BEGIN DATA FOR REVIEW

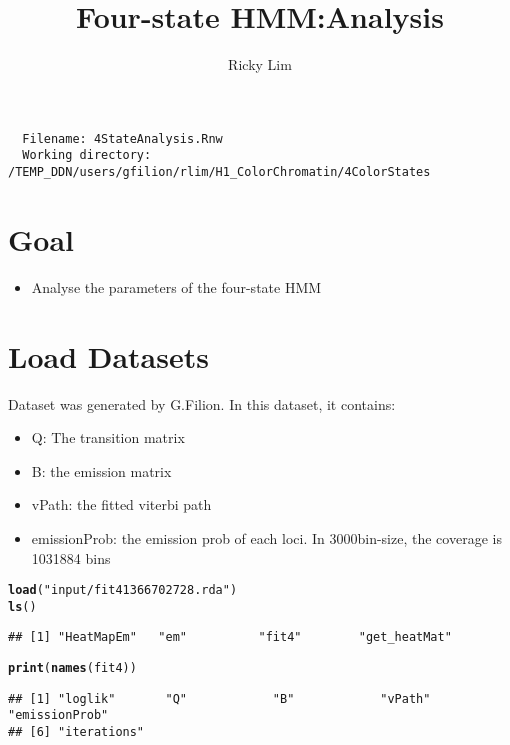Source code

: \documentclass{article}\usepackage{graphicx, color}
\makeatletter
\newcommand{\hlfunctioncall}[1]{\textcolor[rgb]{0.501960784313725,0,0.329411764705882}{\textbf{#1}}}%
\newcommand{\hlstring}[1]{\textcolor[rgb]{0.6,0.6,1}{#1}}%
\newenvironment{kframe}{%
 \def\at@end@of@kframe{}%
 \ifinner\ifhmode%
  \def\at@end@of@kframe{\end{minipage}}%
  \begin{minipage}{\columnwidth}%
 \fi\fi%
 \def\FrameCommand##1{\hskip\@totalleftmargin \hskip-\fboxsep
 \colorbox{shadecolor}{##1}\hskip-\fboxsep
     \hskip-\linewidth \hskip-\@totalleftmargin \hskip\columnwidth}%
 \MakeFramed {\advance\hsize-\width
   \@totalleftmargin\z@ \linewidth\hsize
   \@setminipage}}%
 {\par\unskip\endMakeFramed%
 \at@end@of@kframe}
\newenvironment{knitrout}{}{} %
\makeatother
\begin{document}
\author{Ricky Lim}
\title{Four-state HMM:Analysis}
\maketitle

\begin{verbatim}
  Filename: 4StateAnalysis.Rnw 
  Working directory: /TEMP_DDN/users/gfilion/rlim/H1_ColorChromatin/4ColorStates 
\end{verbatim}

\section{Goal}
\begin{itemize}
  \item Analyse the parameters of the four-state HMM
\end{itemize}

\section{Load Datasets}
Dataset was generated by G.Filion. In this dataset, it contains:\\
\begin{itemize}                                                                                    
  \item Q: The transition matrix
  \item B: the emission matrix
  \item vPath: the fitted viterbi path
  \item emissionProb: the emission prob of each loci. In 3000bin-size, the coverage is 1031884 bins
\end{itemize}

\begin{knitrout}
\color{fgcolor}\begin{kframe}
\begin{alltt}
\hlfunctioncall{load}(\hlstring{"input/fit41366702728.rda"})
\hlfunctioncall{ls}()
\end{alltt}
\begin{verbatim}
## [1] "HeatMapEm"   "em"          "fit4"        "get_heatMat"
\end{verbatim}
\begin{alltt}
\hlfunctioncall{print}(\hlfunctioncall{names}(fit4))
\end{alltt}
\begin{verbatim}
## [1] "loglik"       "Q"            "B"            "vPath"        "emissionProb"
## [6] "iterations"
\end{verbatim}
\end{kframe}
\end{knitrout}
\end{document}
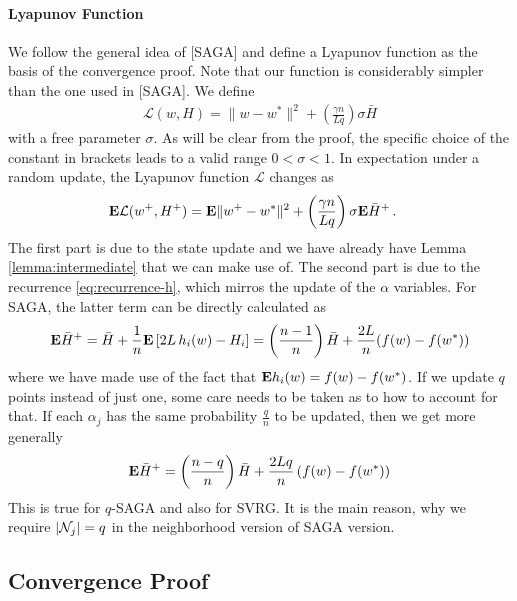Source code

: \documentclass{article}
\newcommand{\E}{{\bf E}}
\begin{document}
 \paragraph{Lyapunov Function} 
We follow the general idea of [SAGA] and define a Lyapunov function as the basis of the convergence proof. Note that our function is considerably simpler than the one used in [SAGA]. We  define 
\renewcommand{\L}{{\mathcal L}}
\begin{align}
\L(w,H) = \| w- w^*\|^2 + \left( \frac{\gamma n}{L q} \right) \sigma   \bar H 
\end{align}
with a free parameter $\sigma$. As will be clear from the proof, the specific choice of the constant in brackets leads to a valid range $0 < \sigma < 1$.  In expectation under a random update, the Lyapunov function $\L$ changes as
\begin{align}
\E \L(w^+,H^+) & = \E \| w^+ - w^*\|^2  + \left( \frac{\gamma n}{L q} \right) \sigma  \E \bar H^+ \,.
\nonumber
\end{align}
The first part is due to the state update and we have already have Lemma \ref{lemma:intermediate} that we can make use of. The second part is due to the recurrence \eqref{eq:recurrence-h}, which mirros the update of the $\alpha$ variables. For SAGA, the latter term can be directly calculated as
\begin{align}
\E \bar H^+ = \bar H + \frac 1n \E \left[ 2L\, h_i(w) - H_i \right]
= \left( \frac{n-1}{n} \right) \bar H + \frac{2L}{n} (f(w)-f(w^*))
\end{align}
where we have made use of the fact that $\E h_i(w) = f(w)-f(w^*)$.  If we update $q$ points instead of just one, some care needs to be taken as to how to account for that. If each $\alpha_j$ has the same probability $\frac qn$ to be updated, then we get more generally 
\begin{align}
\E \bar H^+ = \left( \frac{n-q}{n} \right) \bar H + \frac{2Lq}{n} \, (f(w) - f(w^*))
\label{eq:h-recurrence}
\end{align}
This is true for $q$-SAGA and also for SVRG. It is the main reason, why we require $|{\cal N}_j| =q$ in the neighborhood version of SAGA version.


\subsection{Convergence Proof}
\end{document}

END DATA FOR REVIEW

## WHAT THE TASK REQUIRES
In the copy, include every record exactly and no pictures at all.

## FINISHED EXERCISE
Source code

: \documentclass{article}\usepackage{graphicx, color}
\makeatletter
\newcommand{\hlfunctioncall}[1]{\textcolor[rgb]{0.501960784313725,0,0.329411764705882}{\textbf{#1}}}%
\newcommand{\hlstring}[1]{\textcolor[rgb]{0.6,0.6,1}{#1}}%
\newenvironment{kframe}{%
 \def\at@end@of@kframe{}%
 \ifinner\ifhmode%
  \def\at@end@of@kframe{\end{minipage}}%
  \begin{minipage}{\columnwidth}%
 \fi\fi%
 \def\FrameCommand##1{\hskip\@totalleftmargin \hskip-\fboxsep
 \colorbox{shadecolor}{##1}\hskip-\fboxsep
     \hskip-\linewidth \hskip-\@totalleftmargin \hskip\columnwidth}%
 \MakeFramed {\advance\hsize-\width
   \@totalleftmargin\z@ \linewidth\hsize
   \@setminipage}}%
 {\par\unskip\endMakeFramed%
 \at@end@of@kframe}
\newenvironment{knitrout}{}{} %
\makeatother
\begin{document}
\author{Ricky Lim}
\title{Four-state HMM:Analysis}
\maketitle

\begin{verbatim}
  Filename: 4StateAnalysis.Rnw 
  Working directory: /TEMP_DDN/users/gfilion/rlim/H1_ColorChromatin/4ColorStates 
\end{verbatim}

\section{Goal}
\begin{itemize}
  \item Analyse the parameters of the four-state HMM
\end{itemize}

\section{Load Datasets}
Dataset was generated by G.Filion. In this dataset, it contains:\\
\begin{itemize}                                                                                    
  \item Q: The transition matrix
  \item B: the emission matrix
  \item vPath: the fitted viterbi path
  \item emissionProb: the emission prob of each loci. In 3000bin-size, the coverage is 1031884 bins
\end{itemize}

\begin{knitrout}
\color{fgcolor}\begin{kframe}
\begin{alltt}
\hlfunctioncall{load}(\hlstring{"input/fit41366702728.rda"})
\hlfunctioncall{ls}()
\end{alltt}
\begin{verbatim}
## [1] "HeatMapEm"   "em"          "fit4"        "get_heatMat"
\end{verbatim}
\begin{alltt}
\hlfunctioncall{print}(\hlfunctioncall{names}(fit4))
\end{alltt}
\begin{verbatim}
## [1] "loglik"       "Q"            "B"            "vPath"        "emissionProb"
## [6] "iterations"
\end{verbatim}
\end{kframe}
\end{knitrout}
\end{document}
Source code

: \documentclass{article}
\newcommand{\E}{{\bf E}}
\begin{document}
 \paragraph{Lyapunov Function} 
We follow the general idea of [SAGA] and define a Lyapunov function as the basis of the convergence proof. Note that our function is considerably simpler than the one used in [SAGA]. We  define 
\renewcommand{\L}{{\mathcal L}}
\begin{align}
\L(w,H) = \| w- w^*\|^2 + \left( \frac{\gamma n}{L q} \right) \sigma   \bar H 
\end{align}
with a free parameter $\sigma$. As will be clear from the proof, the specific choice of the constant in brackets leads to a valid range $0 < \sigma < 1$.  In expectation under a random update, the Lyapunov function $\L$ changes as
\begin{align}
\E \L(w^+,H^+) & = \E \| w^+ - w^*\|^2  + \left( \frac{\gamma n}{L q} \right) \sigma  \E \bar H^+ \,.
\nonumber
\end{align}
The first part is due to the state update and we have already have Lemma \ref{lemma:intermediate} that we can make use of. The second part is due to the recurrence \eqref{eq:recurrence-h}, which mirros the update of the $\alpha$ variables. For SAGA, the latter term can be directly calculated as
\begin{align}
\E \bar H^+ = \bar H + \frac 1n \E \left[ 2L\, h_i(w) - H_i \right]
= \left( \frac{n-1}{n} \right) \bar H + \frac{2L}{n} (f(w)-f(w^*))
\end{align}
where we have made use of the fact that $\E h_i(w) = f(w)-f(w^*)$.  If we update $q$ points instead of just one, some care needs to be taken as to how to account for that. If each $\alpha_j$ has the same probability $\frac qn$ to be updated, then we get more generally 
\begin{align}
\E \bar H^+ = \left( \frac{n-q}{n} \right) \bar H + \frac{2Lq}{n} \, (f(w) - f(w^*))
\label{eq:h-recurrence}
\end{align}
This is true for $q$-SAGA and also for SVRG. It is the main reason, why we require $|{\cal N}_j| =q$ in the neighborhood version of SAGA version.


\subsection{Convergence Proof}
\end{document}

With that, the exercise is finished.